Ömürle ilgili bu üç farklı yaklaşıma bakıldığında, uzun erimli sağlıklı ve esenlikli bir hayatın püf noktası tahminen de bireye en epey uyan ömür biçimine bakılırsa değişebilir. O denli ki pandemi daha sonrasında iş-yaşam istikrarını sağlamak yerine, bu üç farklı memnunluk kaynağı içindeki gerçek dengeyi tutturmak hayli daha yararlı olsa gerek.
The Conversation
İş-yaşam istikrarının öteki yanında, sevinç vb. olumlu hislerin çoğunlukta ve acı ya da öfke üzere olumsuz hislerin kıt olması biçiminde tanımlanabilecek, hedonik (hazsal) memnunluk yer alıyor. Hedonik mutluluğun insan sıhhatine fayda sağladığı, hedonik memnunluğu yakalamanın tek yolunun boş vakit olduğu biliniyor.
5 SAATİ GEÇERSE…
Fakat boş vaktimiz olduğunda bile, bilinçdışı yönelimlerimiz pusuda bekliyor. Kısa mühlet evvel yapılan bir araştırma, “aşırı boş zaman” diye bir kavramın gerçekte var olduğuna ve boş vakit günde beş saati aştığında yeterlilik durumunun inişe geçmeye başladığına işaret ediyor.
Bu durum kimi insanların niye boş vakit içinderını eşsiz lakin sonu nahoş ya da üzücü olabilecek gayret gerektirici işlerle geçirmek istediklerini açıklayabilir. Bunun en uç örnekler olarak buz otelde bir gece geçirmek ya da çölde bir dayanıklılık yarışına katılmak üzere aktiviteleri sayabiliriz. “Boş” vakit içinderını bu tıp etkinliklerle geçirenler, genelde şahsi gayelerine ulaşmaktan, gelişme kaydetmekten ve muvaffakiyetten muvaffakiyete koşmaktan kelam ederler ki, tüm bunlar boş vakit içinde ilintilendirilen hedonizmden çok, ödomanik mutluluğun özellikleridir.
DENGEYİ TUTTURMAK
Araştırmalar, hedonik ve ödomanik mutluluğun yanı sıra, çeşitlilik ve bolluk içeren deher neysel mutluluğun “güzel hayatın” üçüncü bileşenini oluşturduğunu ortaya koyuyor. 9 ülkeden binlerce iştirakçiden oluşan yeni bir araştırmaya göre de insanların birden fazla (her bir ülkede yüzde 50’nin üzerinde) bir daha de hedonik mutluluğun damgasını vurduğu keyifli bir hayatı yeğliyor. Fakat iştirakçilerin yaklaşık dörtte birinin ödomanik mutluluğun yükte olduğu manalı bir hayatı yeğledikleri, küçük lakin kayda kıymet bir kısmının de (her ülkede yaklaşık yüzde10-15 oranında) fazlaca taraflı ve bol etkinlikli deher neysel bir hayatın izini sürdüğü görülüyor.

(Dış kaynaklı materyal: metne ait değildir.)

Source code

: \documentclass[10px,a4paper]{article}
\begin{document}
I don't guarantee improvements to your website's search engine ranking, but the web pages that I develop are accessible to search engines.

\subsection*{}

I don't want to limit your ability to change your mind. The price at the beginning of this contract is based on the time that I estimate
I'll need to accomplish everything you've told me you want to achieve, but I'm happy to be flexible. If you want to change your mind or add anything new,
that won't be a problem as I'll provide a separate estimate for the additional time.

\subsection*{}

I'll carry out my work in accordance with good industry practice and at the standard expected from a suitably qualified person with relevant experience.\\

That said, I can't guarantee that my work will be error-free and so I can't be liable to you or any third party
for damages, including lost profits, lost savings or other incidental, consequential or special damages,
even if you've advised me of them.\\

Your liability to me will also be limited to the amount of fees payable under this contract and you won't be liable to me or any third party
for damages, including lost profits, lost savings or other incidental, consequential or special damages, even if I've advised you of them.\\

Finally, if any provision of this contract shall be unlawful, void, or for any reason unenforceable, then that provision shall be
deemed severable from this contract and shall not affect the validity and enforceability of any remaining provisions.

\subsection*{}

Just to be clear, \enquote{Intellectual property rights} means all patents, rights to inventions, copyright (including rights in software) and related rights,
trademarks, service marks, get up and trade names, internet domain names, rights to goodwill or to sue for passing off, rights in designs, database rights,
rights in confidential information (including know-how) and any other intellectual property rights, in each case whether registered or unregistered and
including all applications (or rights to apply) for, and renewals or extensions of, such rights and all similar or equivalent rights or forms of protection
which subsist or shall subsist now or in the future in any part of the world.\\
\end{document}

Ömürle ilgili bu üç farklı yaklaşıma bakıldığında, uzun erimli sağlıklı ve esenlikli bir hayatın püf noktası tahminen de bireye en epey uyan ömür biçimine bakılırsa değişebilir. O denli ki pandemi daha sonrasında iş-yaşam istikrarını sağlamak yerine, bu üç farklı memnunluk kaynağı içindeki gerçek dengeyi tutturmak hayli daha yararlı olsa gerek.